▶ Exercise details: If a line in the entries includes "Stretchable", show that line.

▶ Source material:
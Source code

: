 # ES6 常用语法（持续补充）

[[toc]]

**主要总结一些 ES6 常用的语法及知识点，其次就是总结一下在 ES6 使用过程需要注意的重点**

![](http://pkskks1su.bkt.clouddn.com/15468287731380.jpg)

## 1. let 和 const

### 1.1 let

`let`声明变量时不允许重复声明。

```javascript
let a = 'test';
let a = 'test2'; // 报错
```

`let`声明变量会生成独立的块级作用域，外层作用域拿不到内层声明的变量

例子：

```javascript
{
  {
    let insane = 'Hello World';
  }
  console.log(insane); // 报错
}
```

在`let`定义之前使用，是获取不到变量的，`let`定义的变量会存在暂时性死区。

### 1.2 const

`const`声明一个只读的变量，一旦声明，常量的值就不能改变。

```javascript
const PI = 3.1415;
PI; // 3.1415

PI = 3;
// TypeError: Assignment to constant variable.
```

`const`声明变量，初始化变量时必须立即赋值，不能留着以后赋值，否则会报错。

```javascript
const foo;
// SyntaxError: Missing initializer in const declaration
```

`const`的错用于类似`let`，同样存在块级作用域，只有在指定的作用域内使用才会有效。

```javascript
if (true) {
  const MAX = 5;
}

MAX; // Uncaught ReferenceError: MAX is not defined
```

* * *

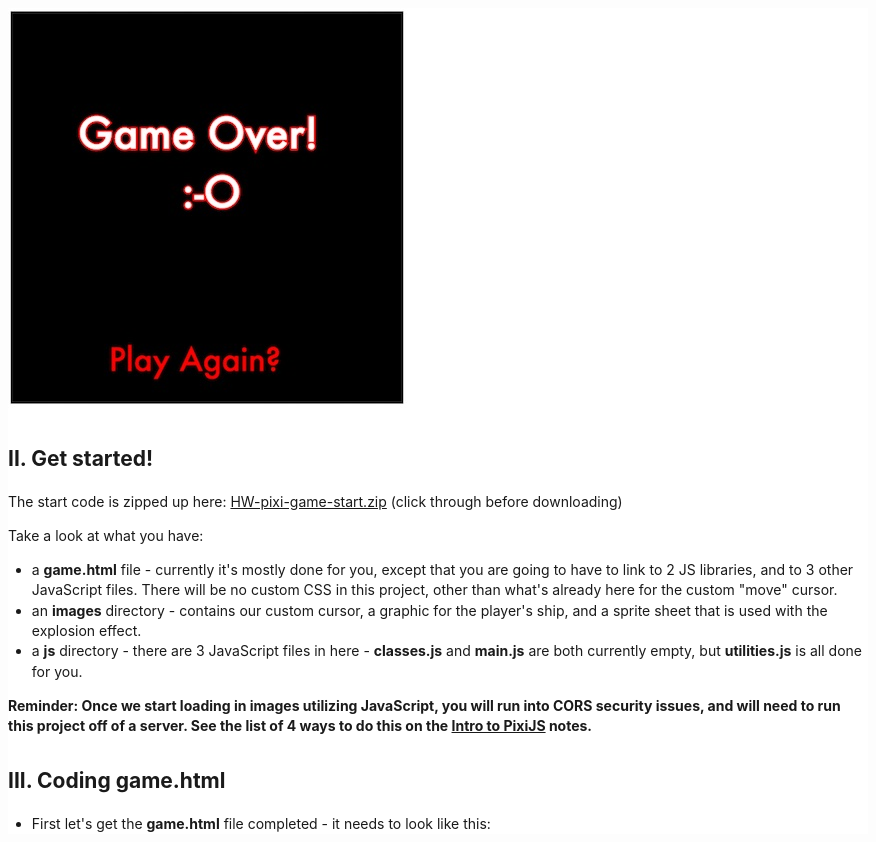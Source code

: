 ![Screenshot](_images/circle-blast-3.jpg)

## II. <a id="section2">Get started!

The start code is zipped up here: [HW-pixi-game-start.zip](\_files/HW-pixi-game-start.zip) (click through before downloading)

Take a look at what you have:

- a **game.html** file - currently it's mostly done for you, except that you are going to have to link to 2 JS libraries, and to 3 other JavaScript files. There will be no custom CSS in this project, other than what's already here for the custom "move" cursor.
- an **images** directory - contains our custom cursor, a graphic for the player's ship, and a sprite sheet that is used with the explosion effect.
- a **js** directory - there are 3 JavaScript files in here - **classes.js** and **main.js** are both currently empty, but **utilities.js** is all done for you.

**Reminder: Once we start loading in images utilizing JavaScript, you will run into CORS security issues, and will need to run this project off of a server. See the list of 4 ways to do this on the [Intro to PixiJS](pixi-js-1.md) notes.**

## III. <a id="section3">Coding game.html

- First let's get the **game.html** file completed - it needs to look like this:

* * *

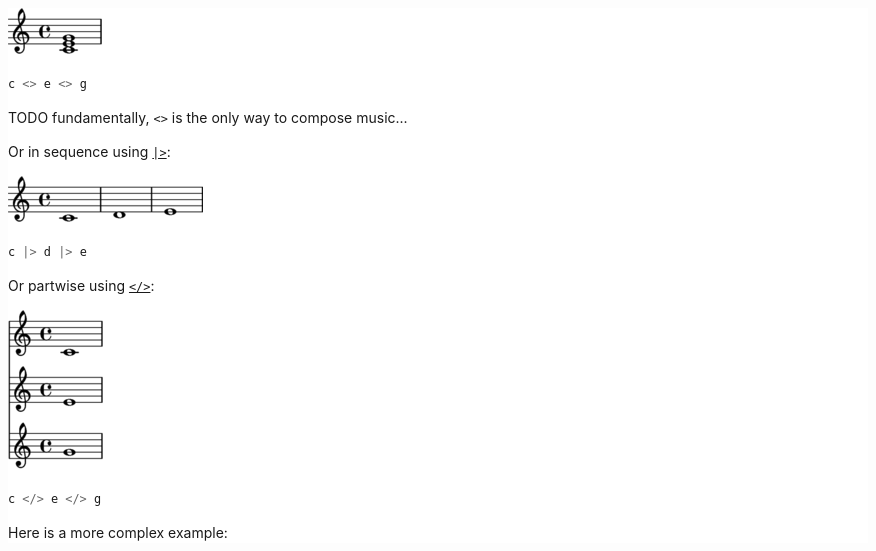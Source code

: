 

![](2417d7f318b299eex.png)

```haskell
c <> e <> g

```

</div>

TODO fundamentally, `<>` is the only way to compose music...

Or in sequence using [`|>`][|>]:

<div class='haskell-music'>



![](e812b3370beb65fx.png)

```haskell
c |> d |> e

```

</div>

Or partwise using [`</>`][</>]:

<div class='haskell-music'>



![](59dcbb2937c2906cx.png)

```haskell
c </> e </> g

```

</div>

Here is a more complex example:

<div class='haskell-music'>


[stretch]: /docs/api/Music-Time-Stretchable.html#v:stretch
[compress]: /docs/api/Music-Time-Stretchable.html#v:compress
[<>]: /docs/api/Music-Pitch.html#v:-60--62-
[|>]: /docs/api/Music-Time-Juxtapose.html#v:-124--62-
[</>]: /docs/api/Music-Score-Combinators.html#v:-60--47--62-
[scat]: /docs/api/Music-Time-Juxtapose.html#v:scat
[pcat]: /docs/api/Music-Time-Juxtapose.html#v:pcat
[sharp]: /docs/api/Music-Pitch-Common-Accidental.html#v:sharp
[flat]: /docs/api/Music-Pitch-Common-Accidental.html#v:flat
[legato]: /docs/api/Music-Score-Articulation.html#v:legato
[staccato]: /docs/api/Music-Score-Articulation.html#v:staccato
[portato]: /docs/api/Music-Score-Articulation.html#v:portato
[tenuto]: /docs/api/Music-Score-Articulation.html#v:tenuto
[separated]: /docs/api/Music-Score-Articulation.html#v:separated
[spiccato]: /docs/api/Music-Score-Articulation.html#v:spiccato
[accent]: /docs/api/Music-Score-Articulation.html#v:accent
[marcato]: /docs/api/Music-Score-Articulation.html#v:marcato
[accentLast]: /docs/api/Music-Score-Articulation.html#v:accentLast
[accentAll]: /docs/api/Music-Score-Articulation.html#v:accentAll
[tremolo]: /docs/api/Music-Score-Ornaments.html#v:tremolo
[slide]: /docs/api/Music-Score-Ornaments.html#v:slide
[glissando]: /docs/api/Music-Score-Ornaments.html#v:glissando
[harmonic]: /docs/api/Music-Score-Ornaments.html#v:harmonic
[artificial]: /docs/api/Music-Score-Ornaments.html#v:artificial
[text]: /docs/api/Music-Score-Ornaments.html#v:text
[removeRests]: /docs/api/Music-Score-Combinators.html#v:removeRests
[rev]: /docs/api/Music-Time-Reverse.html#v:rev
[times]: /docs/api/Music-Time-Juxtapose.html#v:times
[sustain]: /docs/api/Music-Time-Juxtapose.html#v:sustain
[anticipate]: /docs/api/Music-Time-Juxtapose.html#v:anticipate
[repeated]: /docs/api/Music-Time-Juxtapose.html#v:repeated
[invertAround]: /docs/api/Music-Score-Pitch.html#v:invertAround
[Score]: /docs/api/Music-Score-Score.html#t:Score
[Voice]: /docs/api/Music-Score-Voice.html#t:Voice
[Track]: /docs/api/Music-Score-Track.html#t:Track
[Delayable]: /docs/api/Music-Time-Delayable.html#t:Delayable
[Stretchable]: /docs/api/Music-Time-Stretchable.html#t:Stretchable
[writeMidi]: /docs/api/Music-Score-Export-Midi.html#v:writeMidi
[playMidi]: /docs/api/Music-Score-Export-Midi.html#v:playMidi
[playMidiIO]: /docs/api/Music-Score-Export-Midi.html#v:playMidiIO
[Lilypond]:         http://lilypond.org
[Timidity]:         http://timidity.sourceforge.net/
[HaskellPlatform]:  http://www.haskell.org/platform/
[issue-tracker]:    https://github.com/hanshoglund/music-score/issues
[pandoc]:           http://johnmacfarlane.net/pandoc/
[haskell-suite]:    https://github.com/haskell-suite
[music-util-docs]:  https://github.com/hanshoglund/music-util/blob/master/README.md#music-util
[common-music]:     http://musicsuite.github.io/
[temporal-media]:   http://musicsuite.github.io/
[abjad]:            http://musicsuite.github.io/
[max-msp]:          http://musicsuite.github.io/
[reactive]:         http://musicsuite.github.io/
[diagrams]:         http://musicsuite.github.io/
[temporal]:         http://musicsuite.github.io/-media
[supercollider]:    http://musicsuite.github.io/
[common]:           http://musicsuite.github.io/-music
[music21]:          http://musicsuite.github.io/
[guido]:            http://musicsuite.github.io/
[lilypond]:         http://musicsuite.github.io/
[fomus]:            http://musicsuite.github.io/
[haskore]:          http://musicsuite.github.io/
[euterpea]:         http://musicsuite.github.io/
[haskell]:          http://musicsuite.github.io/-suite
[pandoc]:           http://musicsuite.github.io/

▶ Answer to this problem:
[stretch]: /docs/api/Music-Time-Stretchable.html#v:stretch
[compress]: /docs/api/Music-Time-Stretchable.html#v:compress
[Stretchable]: /docs/api/Music-Time-Stretchable.html#t:Stretchable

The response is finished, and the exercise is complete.